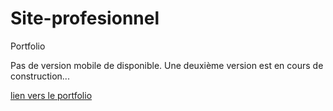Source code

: # Site-profesionnel
Portfolio 

Pas de version mobile de disponible. Une deuxième version est en cours de construction...


[lien vers le portfolio](https://cassandrach.github.io/)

---+---

The answer should be an exact copy of the lines from the one containing "Pas de version" through the last line of the entries, both included.

• [Solution to this exercise]
Pas de version mobile de disponible. Une deuxième version est en cours de construction...


[lien vers le portfolio](https://cassandrach.github.io/)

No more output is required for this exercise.